Start of DATASET EXCERPTS
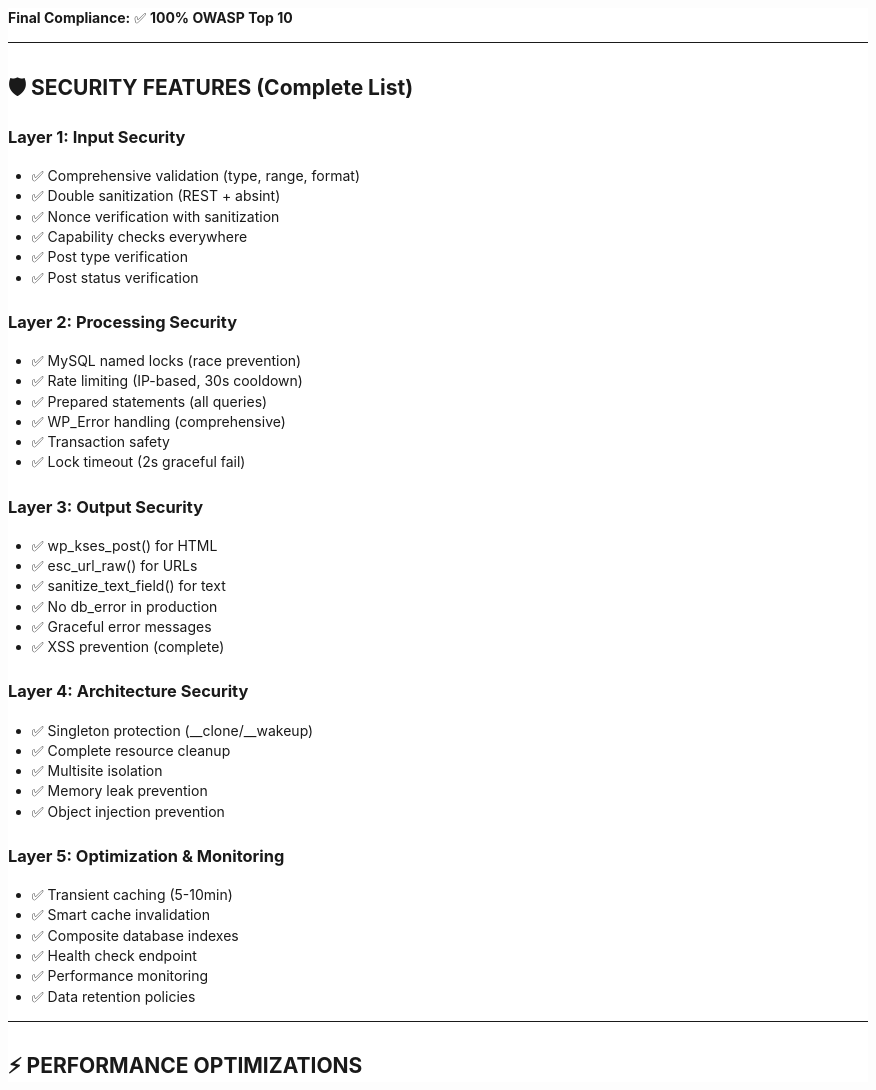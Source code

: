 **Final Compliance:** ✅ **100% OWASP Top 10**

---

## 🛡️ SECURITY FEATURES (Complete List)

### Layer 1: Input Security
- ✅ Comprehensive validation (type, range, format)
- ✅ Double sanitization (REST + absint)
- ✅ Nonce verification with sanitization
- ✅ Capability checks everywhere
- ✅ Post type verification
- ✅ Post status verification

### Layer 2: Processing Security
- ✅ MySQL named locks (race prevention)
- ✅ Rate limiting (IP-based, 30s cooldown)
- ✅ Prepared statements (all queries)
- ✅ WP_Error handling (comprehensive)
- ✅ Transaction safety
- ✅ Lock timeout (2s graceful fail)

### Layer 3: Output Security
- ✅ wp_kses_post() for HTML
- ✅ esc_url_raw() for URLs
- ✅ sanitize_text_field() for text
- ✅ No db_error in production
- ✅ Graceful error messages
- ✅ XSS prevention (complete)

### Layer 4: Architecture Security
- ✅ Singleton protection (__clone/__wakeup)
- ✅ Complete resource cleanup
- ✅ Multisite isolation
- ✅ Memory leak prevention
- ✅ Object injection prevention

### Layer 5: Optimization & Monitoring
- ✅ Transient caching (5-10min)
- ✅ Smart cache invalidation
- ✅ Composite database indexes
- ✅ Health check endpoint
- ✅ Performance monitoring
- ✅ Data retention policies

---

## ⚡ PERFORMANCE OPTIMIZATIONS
End of DATASET EXCERPTS
Start of DATASET EXCERPTS
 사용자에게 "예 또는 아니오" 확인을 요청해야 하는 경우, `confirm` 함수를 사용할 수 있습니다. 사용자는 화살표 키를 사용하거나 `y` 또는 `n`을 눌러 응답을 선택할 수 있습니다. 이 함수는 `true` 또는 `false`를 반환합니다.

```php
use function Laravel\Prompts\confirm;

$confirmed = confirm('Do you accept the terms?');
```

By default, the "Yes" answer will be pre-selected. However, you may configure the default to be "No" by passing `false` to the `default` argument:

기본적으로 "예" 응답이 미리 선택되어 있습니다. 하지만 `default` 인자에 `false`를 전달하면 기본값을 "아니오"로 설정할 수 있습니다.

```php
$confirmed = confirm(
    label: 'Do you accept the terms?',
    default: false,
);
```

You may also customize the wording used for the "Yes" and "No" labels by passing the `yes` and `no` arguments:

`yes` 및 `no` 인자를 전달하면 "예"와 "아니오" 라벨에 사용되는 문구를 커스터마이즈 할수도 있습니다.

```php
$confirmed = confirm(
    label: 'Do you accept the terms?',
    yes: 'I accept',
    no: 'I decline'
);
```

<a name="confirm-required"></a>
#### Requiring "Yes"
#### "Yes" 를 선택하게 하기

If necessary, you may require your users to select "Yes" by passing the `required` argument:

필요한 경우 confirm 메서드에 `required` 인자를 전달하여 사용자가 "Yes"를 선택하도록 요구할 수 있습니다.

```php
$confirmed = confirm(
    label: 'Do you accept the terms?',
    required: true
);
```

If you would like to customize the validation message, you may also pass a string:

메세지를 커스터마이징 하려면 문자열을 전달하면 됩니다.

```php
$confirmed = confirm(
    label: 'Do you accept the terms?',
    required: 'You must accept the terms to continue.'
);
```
End of DATASET EXCERPTS
Start of DATASET EXCERPTS
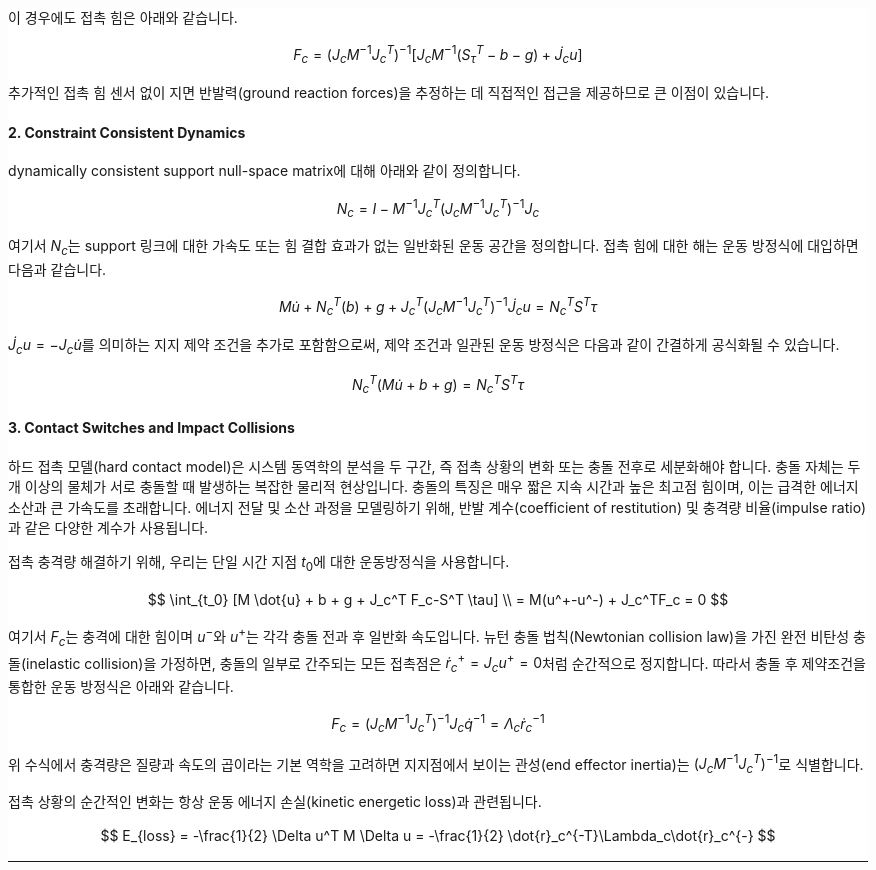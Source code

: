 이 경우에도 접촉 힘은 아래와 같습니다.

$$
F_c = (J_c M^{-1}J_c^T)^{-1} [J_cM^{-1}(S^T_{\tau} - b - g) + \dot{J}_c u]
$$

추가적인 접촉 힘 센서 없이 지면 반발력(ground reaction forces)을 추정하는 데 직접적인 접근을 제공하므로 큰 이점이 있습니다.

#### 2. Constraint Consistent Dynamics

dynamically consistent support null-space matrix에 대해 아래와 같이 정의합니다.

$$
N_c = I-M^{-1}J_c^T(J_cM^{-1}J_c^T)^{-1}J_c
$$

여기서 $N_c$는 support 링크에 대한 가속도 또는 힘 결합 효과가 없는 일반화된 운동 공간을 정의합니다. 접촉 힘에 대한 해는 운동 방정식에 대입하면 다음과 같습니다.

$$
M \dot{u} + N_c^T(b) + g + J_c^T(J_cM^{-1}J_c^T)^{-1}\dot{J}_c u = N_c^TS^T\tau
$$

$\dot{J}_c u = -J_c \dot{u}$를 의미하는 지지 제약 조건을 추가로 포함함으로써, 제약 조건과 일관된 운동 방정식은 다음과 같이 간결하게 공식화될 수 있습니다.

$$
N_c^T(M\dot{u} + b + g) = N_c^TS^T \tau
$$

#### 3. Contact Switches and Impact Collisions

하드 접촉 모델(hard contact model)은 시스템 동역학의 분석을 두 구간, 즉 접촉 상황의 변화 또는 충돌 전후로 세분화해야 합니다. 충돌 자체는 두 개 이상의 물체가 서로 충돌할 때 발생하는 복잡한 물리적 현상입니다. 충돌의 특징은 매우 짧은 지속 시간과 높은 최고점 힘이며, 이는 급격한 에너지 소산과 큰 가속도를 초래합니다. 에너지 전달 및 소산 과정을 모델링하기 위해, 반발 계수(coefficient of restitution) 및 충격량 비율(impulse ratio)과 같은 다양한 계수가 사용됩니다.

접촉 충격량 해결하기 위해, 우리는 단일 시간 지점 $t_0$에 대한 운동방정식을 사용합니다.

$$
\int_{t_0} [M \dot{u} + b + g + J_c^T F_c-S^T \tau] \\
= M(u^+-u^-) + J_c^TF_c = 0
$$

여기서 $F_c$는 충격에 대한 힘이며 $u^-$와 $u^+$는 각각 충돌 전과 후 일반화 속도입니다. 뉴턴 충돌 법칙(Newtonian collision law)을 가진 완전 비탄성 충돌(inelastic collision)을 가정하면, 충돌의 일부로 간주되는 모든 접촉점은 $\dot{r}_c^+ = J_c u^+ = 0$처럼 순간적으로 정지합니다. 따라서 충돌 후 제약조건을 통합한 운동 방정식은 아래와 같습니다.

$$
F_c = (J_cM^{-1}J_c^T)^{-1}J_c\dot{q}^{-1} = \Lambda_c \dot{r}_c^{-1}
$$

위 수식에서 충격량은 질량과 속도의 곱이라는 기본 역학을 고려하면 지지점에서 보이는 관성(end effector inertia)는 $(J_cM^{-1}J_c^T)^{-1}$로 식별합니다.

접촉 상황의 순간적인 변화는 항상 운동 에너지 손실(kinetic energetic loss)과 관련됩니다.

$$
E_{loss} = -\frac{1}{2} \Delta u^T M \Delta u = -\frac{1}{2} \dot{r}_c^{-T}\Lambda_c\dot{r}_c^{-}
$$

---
End of DATASET EXCERPTS
- **TASK TO CARRY OUT**:
Among the lines above, find those with the word "default". Copy them.

- **TASK ANSWER**:
By default, the "Yes" answer will be pre-selected. However, you may configure the default to be "No" by passing `false` to the `default` argument:
기본적으로 "예" 응답이 미리 선택되어 있습니다. 하지만 `default` 인자에 `false`를 전달하면 기본값을 "아니오"로 설정할 수 있습니다.
    default: false,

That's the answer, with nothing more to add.